NOT FOR PUBLICATION WITHOUT THE
APPROVAL OF THE APPELLATE DIVISION
Before Judges Axelrad, Sapp-Peterson and Haas.
On appeal from Superior Court of New Jersey, Chancery Division, Ocean County, Docket No. 185410.
John M. Johnson argued the cause for appellant Susan Kern (Johnson & Johnson, attorneys; Mr. Johnson and Craig R. Rygiel, on the brief).
Valter H. Must argued the cause for respondents William Ward, Michael Ward, Nancy Ward, Beth Alvarez Sarkar, and Mark Alvarez (Carluccio, Leone, Dimon, Doyle & Sacks, L.L.C., attornevs; Mr. Must, of counsel and on the brief; Adam M. Carman, on the brief). PER CURIAM
Defendant Susan Kern appeals from an August 8, 2012 order of the Ocean County Probate Part requiring that Exxon Mobil stock held in decedent Charles Polk's Individual Retirement Account (IRA) at the time of his death pass in accordance with the terms of his Last Will and Testament (Will). Defendant contends the stock should have been transferred to her upon decedent's death because she was named as the beneficiary of the IRA. We disagree and affirm.
I.
The following facts were presented at a two-day trial conducted by Judge Frank A. Buczynski on July 10 and 11, 2012. Decedent's wife, Marion Polk, (Marion) received shares of Exxon Mobil stock through her employment with Esso Research and Engineering Company. The stock was maintained in an IRA during her lifetime. When Marion died in 1996, the stock passed to decedent. Decedent and Marion had no children.
For ease of reference, we refer to Ms. Polk as "Marion" in this opinion and we intend no disrespect.
Marion also purchased additional shares of Exxon Mobil stock with after-tax dollars. At the time of the trial, these shares were valued at $162,695. The shares were kept in a separate brokerage account and are not a subject of the current appeal.
On September 29, 1999, decedent put the stock into an IRA maintained by Tucker Anthony Incorporated. The Designation of Beneficiary form he completed designated defendant, who was his niece, as the "Primary Beneficiary" of the IRA. Decedent designated his sister, Gloria Whaley, who is defendant's mother, as the "Contingent Beneficiary."
On November 18, 2005, decedent moved the stock to an IRA maintained by Bear Stearns. The application form for this account also had a "Designation of Beneficiary" provision, which stated "If I die before my entire interest in the IRA has been distributed under Article IV of the Individual Retirement Account Custodial Agreement, it is my intention that the balance of the account shall be distributed to: [defendant]." Whaley was again listed as a contingent beneficiary. The application form also stated:
Pursuant to the stipulation of the parties, the complete agreement was not introduced in evidence at trial.
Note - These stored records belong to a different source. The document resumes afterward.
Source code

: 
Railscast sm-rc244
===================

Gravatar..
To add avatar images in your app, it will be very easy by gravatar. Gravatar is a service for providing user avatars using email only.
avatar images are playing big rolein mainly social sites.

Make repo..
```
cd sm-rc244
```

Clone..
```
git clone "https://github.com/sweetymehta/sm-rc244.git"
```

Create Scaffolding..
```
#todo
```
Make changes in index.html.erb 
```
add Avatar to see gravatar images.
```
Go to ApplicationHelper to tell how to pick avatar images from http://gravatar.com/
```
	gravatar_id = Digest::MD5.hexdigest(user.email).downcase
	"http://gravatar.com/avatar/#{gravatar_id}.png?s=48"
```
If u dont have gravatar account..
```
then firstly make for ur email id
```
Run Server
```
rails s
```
Only the one-page application form was made part of the record.
I may change or revoke this designation without notice to any beneficiary by completing a new form. Any such change or revocation shall be effective on the date Bear Stearns receives such notice. I understand that if no beneficiary designation is in effect at the time of my death, or if the designated beneficiary dies before my death, or if Bear Stearns is unable to readily locate the designated beneficiary, the balance of my account will be paid to my spouse if surviving, or if none, to my children in equal share per stirpes, or if none, to my estate.Bear Stearns was later taken over by J.P. Morgan Securities, which was maintaining the IRA at the time of decedent's death.
In September 2008, decedent decided to have a new will prepared. He asked his neighbor, Robert Koch, to recommend an attorney to him. Koch contacted Shannon Curtis, Esq., who was a social acquaintance. Curtis arranged to meet with decedent at his home on September 22, 2008 to discuss decedent's estate plan. Defendant was present with Curtis and decedent for most of the meeting. Whaley was also in the home at the time, but she did not participate in the meeting.
Curtis testified decedent told her that he had over 21,000 shares of Exxon Mobil stock and that it was worth over $1.6 million. Decedent stated his wife Marion always wanted the bulk of the stock to go to her side of the family when he died and he wanted to honor her wishes. Decedent wanted to leave his home to defendant. However, decedent was concerned defendant would not be able to maintain the home and would need financial assistance to pay real estate taxes and maintenance costs on the large residence. Therefore, defendant told Curtis he would like to give defendant a portion of the stock. He also stated he wanted to give a portion of the stock to defendant's daughter, Lisa Carr.
Curtis kept "copious notes" of everything decedent said. Curtis testified decedent told her the stock "was held in a brokerage account." He did not get "any more specific[]" than that. Decedent never stated the stock was kept in an IRA or that he had any other type of IRA. Therefore, Curtis did not ask him about an IRA. Defendant was also unaware of the existence of the IRA and she testified decedent never told her she had been listed as the primary beneficiary on the IRA application form decedent completed in 2005.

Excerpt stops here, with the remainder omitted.